Although my parents were back from their trip, and my phone had been blowing up with messages from the temp agency, I couldn’t seem to tear myself away from the suitcase. The idea of time traveling again was just too intoxicating. And I wanted answers!
I continued my deep dive into the theories behind time travel, taking copious notes and trying to make my best guesses about what might apply to my magical time traveling suitcase. I wanted to figure out as much as I could before I went on another adventure.

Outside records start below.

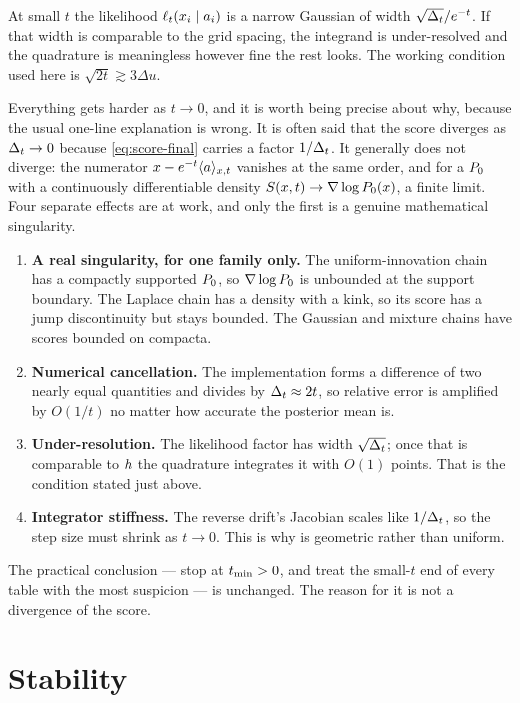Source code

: At small $t$ the likelihood $\like(x_i\mid a_i)$ is a narrow Gaussian of width
$\sqrt{\Dt}/e^{-t}$. If that width is comparable to the grid spacing, the integrand is
under-resolved and the quadrature is meaningless however fine the rest looks. The working
condition used here is $\sqrt{2t} \gtrsim 3\Delta u$.

Everything gets harder as $t\to0$, and it is worth being precise about why, because the usual
one-line explanation is wrong. It is often said that the score diverges as $\Dt\to0$ because
\eqref{eq:score-final} carries a factor $1/\Dt$. It generally does not diverge: the numerator
$x - e^{-t}\pmean{a}$ vanishes at the same order, and for a $\Pz$ with a continuously
differentiable density $\score(x,t)\to\nabla\log\Pz(x)$, a finite limit. Four separate effects
are at work, and only the first is a genuine mathematical singularity.

\begin{enumerate}
\item \textbf{A real singularity, for one family only.} The uniform-innovation chain has a
      compactly supported $\Pz$, so $\nabla\log\Pz$ is unbounded at the support boundary. The
      Laplace chain has a density with a kink, so its score has a jump discontinuity but stays
      bounded. The Gaussian and mixture chains have scores bounded on compacta.
\item \textbf{Numerical cancellation.} The implementation forms a difference of two nearly
      equal quantities and divides by $\Dt\approx2t$, so relative error is amplified by
      $O(1/t)$ no matter how accurate the posterior mean is.
\item \textbf{Under-resolution.} The likelihood factor has width $\sqrt{\Dt}$; once that is
      comparable to $\gridh$ the quadrature integrates it with $O(1)$ points. That is the
      condition stated just above.
\item \textbf{Integrator stiffness.} The reverse drift's Jacobian scales like $1/\Dt$, so the
      step size must shrink as $t\to0$. This is why  is
      geometric rather than uniform.
\end{enumerate}

\noindent
The practical conclusion --- stop at $\tmin>0$, and treat the small-$t$ end of every table with
the most suspicion --- is unchanged. The reason for it is not a divergence of the score.

\section{Stability}

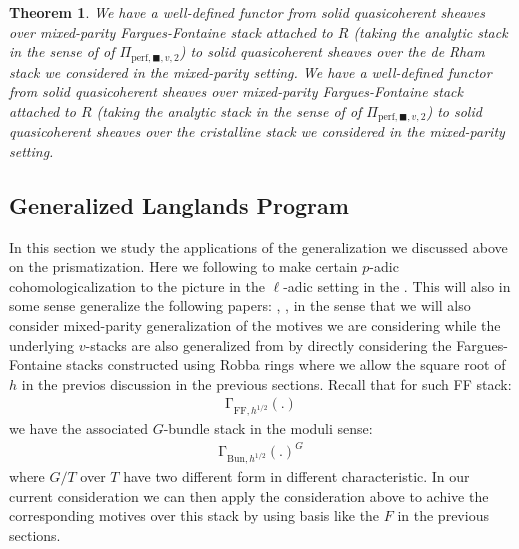 \documentclass[12pt]{article}
\newtheorem{theorem}{Theorem}
\theoremstyle{definition}
\begin{document}
\begin{theorem}
We have a well-defined functor from solid quasicoherent sheaves over mixed-parity Fargues-Fontaine stack attached to $R$ (taking the analytic stack in the sense of \cite{CS3} of $\Pi_{\mathrm{perf},\blacksquare,v,2}$) to solid quasicoherent sheaves over the de Rham stack we considered in the mixed-parity setting. We have a well-defined functor from solid quasicoherent sheaves over mixed-parity Fargues-Fontaine stack attached to $R$ (taking the analytic stack in the sense of \cite{CS3} of $\Pi_{\mathrm{perf},\blacksquare,v,2}$) to solid quasicoherent sheaves over the cristalline stack we considered in the mixed-parity setting.  
\end{theorem}


\subsection{Generalized Langlands Program}

\noindent In this section we study the applications of the generalization we discussed above on the prismatization. Here we following \cite{FS} to make certain $p$-adic cohomologicalization to the picture in the $\ell$-adic setting in the \cite{FS}. This will also in some sense generalize the following papers: \cite{TIV}, \cite{TV}, \cite{TVI} in the sense that we will also consider mixed-parity generalization of the motives we are considering while the underlying $v$-stacks are also generalized from \cite{FS} by directly considering the Fargues-Fontaine stacks constructed using Robba rings where we allow the square root of $h$ in the previos discussion in the previous sections. Recall that for such FF stack:
\begin{align}
\mathrm{\Gamma}_{\mathrm{FF},h^{1/2}}(.)
\end{align}
we have the associated $G$-bundle stack in the moduli sense:
\begin{align}
\mathrm{\Gamma}_{\mathrm{Bun},h^{1/2}}(.)^G
\end{align}
where $G/T$ over $T$ have two different form in different characteristic. In our current consideration we can then apply the consideration above to achive the corresponding motives over this stack by using basis like the $F$ in the previous sections.
\end{document}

I was burning the candle at both ends and it began to catch up with me. One night, I was so tired that I fell into a deep sleep almost as soon as my head hit the pillow. I dreamed I was back in my grandmother’s 1950’s kitchen. We were baking cookies and I felt intensely sentimental as we worked, appreciating every little thing about the kitchen, my grandmother’s clothes, and the tools we were using. Once our dough was ready, Grandma said, “It’s time to put the cookies in the oven!” But instead of putting them in the oven, she put them inside the suitcase, which had magically appeared in the kitchen. Then she turned to me and booped my nose saying, “The secret ingredient is love!”

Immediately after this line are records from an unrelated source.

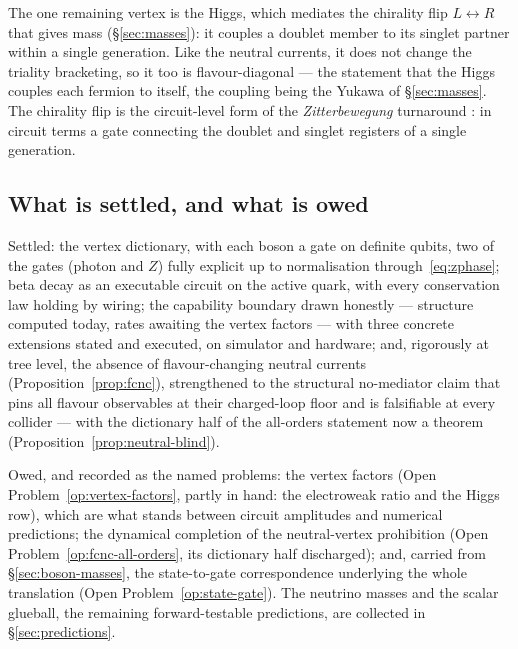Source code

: The one remaining vertex is the Higgs, which mediates the chirality flip $L\leftrightarrow R$ that
gives mass (\S\ref{sec:masses}): it couples a doublet member to its singlet partner within a single
generation. Like the neutral currents, it does not change the triality bracketing, so it too is
flavour-diagonal --- the statement that the Higgs couples each fermion to itself, the coupling being
the Yukawa of \S\ref{sec:masses}. The chirality flip is the circuit-level form of the
\emph{Zitterbewegung} turnaround \autocite[628--632]{Penrose1994}: in circuit terms a gate connecting the doublet and singlet
registers of a single generation.

\subsection{What is settled, and what is owed}

Settled: the vertex dictionary, with each boson a gate on definite qubits, two of the gates
(photon and $Z$) fully explicit up to normalisation through~\eqref{eq:zphase}; beta decay as an
executable circuit on the active quark, with every conservation law holding by wiring; the
capability boundary drawn honestly --- structure computed today, rates awaiting the vertex factors
--- with three concrete extensions stated and executed, on simulator and hardware; and, rigorously at tree level, the absence
of flavour-changing neutral currents (Proposition~\ref{prop:fcnc}), strengthened to the structural
no-mediator claim that pins all flavour observables at their charged-loop floor and is falsifiable
at every collider --- with the dictionary half of the all-orders statement now a theorem
(Proposition~\ref{prop:neutral-blind}).

Owed, and recorded as the named problems: the vertex factors (Open Problem~\ref{op:vertex-factors},
partly in hand: the electroweak ratio and the Higgs row), which are what stands between circuit
amplitudes and numerical predictions; the dynamical completion of the neutral-vertex prohibition
(Open Problem~\ref{op:fcnc-all-orders}, its dictionary half discharged); and, carried from \S\ref{sec:boson-masses}, the
state-to-gate correspondence underlying the whole translation
(Open Problem~\ref{op:state-gate}). The neutrino masses and the scalar glueball, the remaining
forward-testable predictions, are collected in \S\ref{sec:predictions}.

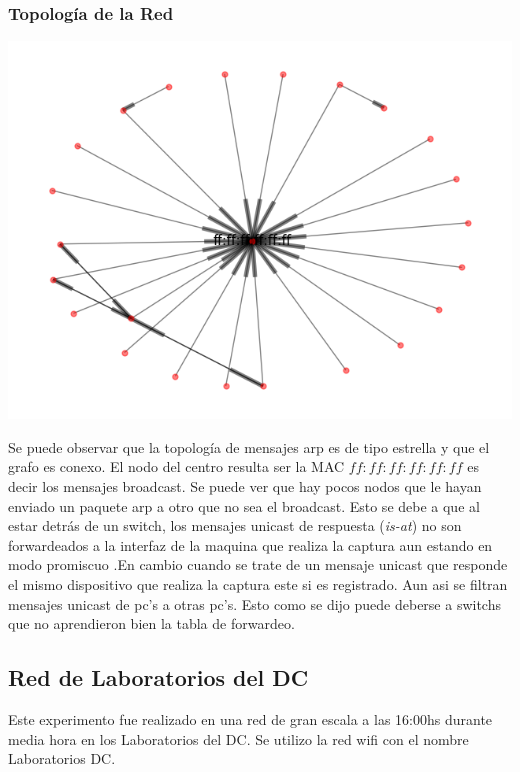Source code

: \subsubsection{Topolog\'ia de la Red}
\begin{center}
 \includegraphics[scale=0.6]{../plots/trabajo_s2_topologia.png}
\end{center}

Se puede observar que la topología de mensajes arp es de tipo estrella
y que el grafo es conexo. El nodo del centro resulta ser la MAC $ff:ff:ff:ff:ff:ff$
es decir los mensajes broadcast. Se puede ver que hay pocos nodos que le hayan
enviado un paquete arp a otro que no sea el broadcast. Esto se debe
a que al estar detrás de un switch, los mensajes unicast de respuesta (\textit{is-at})
no son forwardeados a la interfaz de la maquina que realiza la captura aun estando en modo promiscuo
.En cambio cuando se trate de un mensaje unicast que responde el mismo dispositivo que
realiza la captura este si es registrado. Aun asi se filtran mensajes unicast de pc's a otras pc's. Esto como
se dijo puede deberse a switchs que no aprendieron bien la tabla de forwardeo.

\subsection{Red de Laboratorios del DC}

Este experimento fue realizado en una red de gran escala a las 16:00hs durante media hora en los Laboratorios del DC.
Se utilizo la red wifi con el nombre Laboratorios DC.

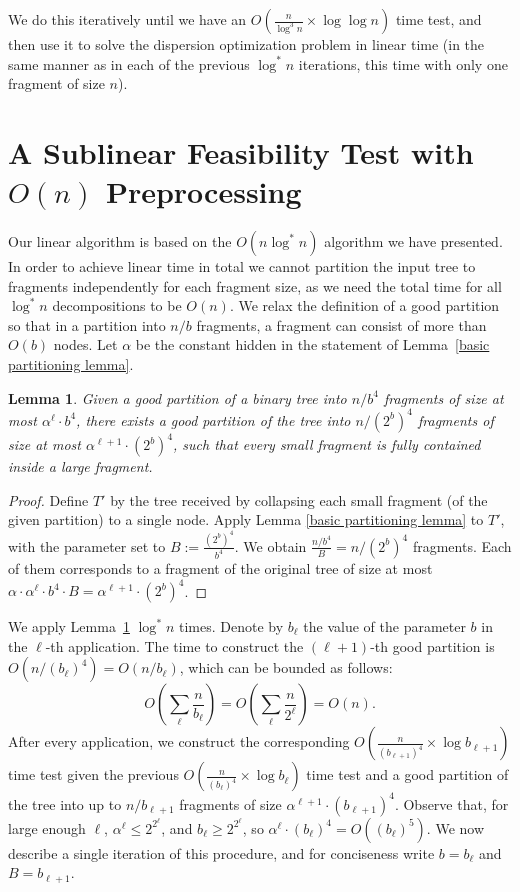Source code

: \documentclass[11pt,a4paper]{article}
\newtheorem{lemma}{Lemma}
\theoremstyle{definition}
\theoremstyle{remark}
\begin{document}
We do this iteratively until we have an $O(\frac{n}{\log ^3n} \times \log \log n)$ time test, and then use it to
solve the dispersion optimization problem in linear time (in the same manner as in each of the previous
$\log ^*n$ iterations, this time with only one fragment of size $n$).


\section{A Sublinear Feasibility Test with \boldmath
\boldmath$O(n)$ Preprocessing}\label{sectionLinear}
Our linear algorithm is based on the $O(n \log ^*n)$ algorithm we have presented. In order to achieve linear time
in total we cannot partition the input tree to fragments independently for each fragment size, as we need
the total time for all $\log^{*}n$ decompositions to be $O(n)$. We relax the definition of a good partition
so that in a partition into $n/b$ fragments, a fragment can consist of more than $O(b)$ nodes.
Let $\alpha$ be the constant hidden in the statement of Lemma~\ref{basic partitioning lemma}.

\begin{lemma}\label{good partition refinement lemma}
Given a good partition of a binary tree into $n/b^{4}$ fragments of size at most $\alpha^{\ell}\cdot b^{4}$, there
exists a good partition of the tree into $n/(2^b)^{4}$ fragments of size at most $\alpha^{\ell+1}\cdot (2^{b})^{4}$,
such that every small fragment is fully contained inside a large fragment.
\end{lemma}
\begin{proof}
Define $T'$ by the tree received by collapsing each small fragment (of the given partition) to a single node. Apply 
Lemma \ref{basic partitioning lemma} to $T'$, with the parameter set to $B:= \frac{(2^{b})^{4}}{b^{4}}$. We obtain
$\frac{n/b^4}{B}=n/(2^{b})^{4}$ fragments. Each of them corresponds to a fragment of the original tree of size at
most $\alpha\cdot \alpha^{\ell}\cdot b^{4}\cdot B = \alpha^{\ell+1}\cdot (2^{b})^{4}$.
\end{proof}

We apply Lemma~\ref{good partition refinement lemma} $\log^{*}n$ times. Denote by $b_{\ell}$ the value of
the parameter $b$ in the $\ell$-th application.
The time to construct the $(\ell+1)$-th good partition is $O(n/(b_{\ell})^{4})=O(n/b_{\ell})$,
which can be bounded as follows: $$ O(\sum_{\ell} \frac{n}{b_{\ell}}) = O(\sum_{\ell} \frac{n}{2^{\ell}}) = O(n).$$
After every application, we construct the corresponding $O(\frac{n}{(b_{\ell+1})^{4}}\times \log b_{\ell+1})$ time
test given the previous $O(\frac{n}{(b_{\ell})^{4}}\times \log b_{\ell})$ time test and a good partition of the tree
into up to $n/b_{\ell+1}$ fragments of size $\alpha^{\ell+1} \cdot (b_{\ell+1})^{4}$.
Observe that, for large enough $\ell$, $\alpha^{\ell}\leq 2^{2^{\ell}}$, and $b_{\ell}\geq 2^{2^{\ell}}$,
so $\alpha^{\ell}\cdot (b_{\ell})^{4} = O((b_{\ell})^{5})$. %
We now describe a single iteration of this procedure, and for conciseness write $b=b_{\ell}$ and $B=b_{\ell+1}$.
\end{document}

I protested, and tried to tell my grandmother that the suitcase wouldn’t work.
“Oh, you silly girl,” my grandmother said. “ You’ve been using your head so long that you’ve forgotten how to follow your heart.”
She winked at me and opened the suitcase again, pulling a platter of perfectly baked cookies from it. I felt warm, and fuzzy, and intensely happy, the intoxicating aroma of the freshly baked cookies wrapping me in a warm hug. My grandmother handed me a cookie and took one herself. Then she said, “When I make these cookies, I close my eyes and can almost believe that I’m back in my grandmother’s kitchen baking with her.” As she said this, she closed her eyes, a wistful smile on her face.

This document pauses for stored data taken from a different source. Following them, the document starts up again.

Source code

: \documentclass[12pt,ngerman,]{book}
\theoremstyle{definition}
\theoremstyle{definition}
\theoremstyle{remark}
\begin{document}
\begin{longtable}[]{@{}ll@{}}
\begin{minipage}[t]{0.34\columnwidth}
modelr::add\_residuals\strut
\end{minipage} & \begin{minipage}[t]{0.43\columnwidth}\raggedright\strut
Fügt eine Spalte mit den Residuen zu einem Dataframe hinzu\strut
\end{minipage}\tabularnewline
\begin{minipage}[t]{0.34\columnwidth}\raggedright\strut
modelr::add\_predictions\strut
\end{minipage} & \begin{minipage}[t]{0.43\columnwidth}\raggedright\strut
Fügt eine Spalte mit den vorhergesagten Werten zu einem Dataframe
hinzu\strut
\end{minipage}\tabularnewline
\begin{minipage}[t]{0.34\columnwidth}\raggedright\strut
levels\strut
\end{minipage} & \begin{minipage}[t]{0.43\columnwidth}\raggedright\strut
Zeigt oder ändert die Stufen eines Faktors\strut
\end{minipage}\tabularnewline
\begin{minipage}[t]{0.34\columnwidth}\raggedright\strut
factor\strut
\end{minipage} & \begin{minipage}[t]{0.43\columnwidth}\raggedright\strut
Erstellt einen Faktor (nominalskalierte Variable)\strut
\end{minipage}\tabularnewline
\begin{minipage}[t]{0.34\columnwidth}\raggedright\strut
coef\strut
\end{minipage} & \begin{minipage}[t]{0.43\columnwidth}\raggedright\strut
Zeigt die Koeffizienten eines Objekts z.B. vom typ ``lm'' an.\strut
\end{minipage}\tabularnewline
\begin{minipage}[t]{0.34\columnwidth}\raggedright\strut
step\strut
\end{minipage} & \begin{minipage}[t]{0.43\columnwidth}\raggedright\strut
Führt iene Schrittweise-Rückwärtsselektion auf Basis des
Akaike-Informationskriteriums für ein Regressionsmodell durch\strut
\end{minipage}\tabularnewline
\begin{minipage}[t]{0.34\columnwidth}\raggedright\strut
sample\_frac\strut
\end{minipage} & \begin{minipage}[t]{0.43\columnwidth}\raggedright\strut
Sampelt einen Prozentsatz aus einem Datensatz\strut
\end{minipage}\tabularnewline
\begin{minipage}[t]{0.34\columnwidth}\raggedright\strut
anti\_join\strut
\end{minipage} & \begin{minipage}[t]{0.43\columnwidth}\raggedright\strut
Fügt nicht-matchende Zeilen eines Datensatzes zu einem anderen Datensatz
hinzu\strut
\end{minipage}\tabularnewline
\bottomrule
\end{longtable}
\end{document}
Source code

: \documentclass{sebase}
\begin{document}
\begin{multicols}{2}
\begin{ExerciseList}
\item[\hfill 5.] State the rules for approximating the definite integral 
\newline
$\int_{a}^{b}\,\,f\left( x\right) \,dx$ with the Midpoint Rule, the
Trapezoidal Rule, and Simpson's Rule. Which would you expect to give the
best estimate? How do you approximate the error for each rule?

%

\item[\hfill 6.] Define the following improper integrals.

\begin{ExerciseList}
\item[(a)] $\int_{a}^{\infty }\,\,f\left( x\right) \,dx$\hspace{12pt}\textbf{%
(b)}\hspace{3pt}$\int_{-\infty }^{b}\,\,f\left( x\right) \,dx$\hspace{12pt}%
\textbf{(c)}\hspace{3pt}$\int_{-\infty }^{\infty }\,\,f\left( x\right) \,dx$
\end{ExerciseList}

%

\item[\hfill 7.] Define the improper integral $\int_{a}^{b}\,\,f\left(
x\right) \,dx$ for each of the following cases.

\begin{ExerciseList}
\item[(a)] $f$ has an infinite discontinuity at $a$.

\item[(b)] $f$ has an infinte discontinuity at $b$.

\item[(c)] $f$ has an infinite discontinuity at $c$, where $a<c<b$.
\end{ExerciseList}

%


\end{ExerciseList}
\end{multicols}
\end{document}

But as I watched her, she faded away, taking the cookies with her, leaving me alone in the kitchen with the suitcase. Suddenly, the kitchen began rumbling and the countertops seemed to grow beside me as I felt my body shrinking until I was no larger than a mouse. I panicked and began racing around the kitchen, the terrazzo floor now acting as a treadmill. It suddenly pitched to one side and my tiny legs couldn’t keep up with the moving floor beneath my feet. I began to slide backwards where the suitcase waited, towering over me, it’s clasps undone with either side forming a great mouth that was flapping and chomping. I tried to run away from it but I wasn’t fast enough. The suitcase caught me in its mouth, swallowed me whole, and everything went dark.
It was quiet inside the suitcase. It felt safe and cozy in the darkness. Even though I couldn’t see anything, I had the same sentimental feeling I’d initially had in my grandmother’s kitchen. There was a vague aroma of peaches, cinnamon, and bread cooking. A dim light began to glow off in the distance and from the glow I heard a muffled and faraway voice that sounded an awful lot like my grandmother’s. “Which way would you like to go?”
“I don’t understand!” I called into the darkness.
“You must choose.” said the voice.
Distressed, I replied, “I don’t know how!”
“Follow your heart,” whispered the voice. “It will show you the way.”
The voice was a constant whirring thrum reverberating in my brain. I tried to move toward the vibration, but my legs seemed frozen and the more I tried to move, the more impossible it seemed. I felt panic rising in my chest, and I suddenly awoke with a start.
Still in that moment between being asleep and being awake, I relaxed back into bed and allowed my eyes to close softly, but they shot back open when I realized that the noise from my dream had followed me. The noise I’d been walking toward in my dream had been real. It was the humming of the suitcase.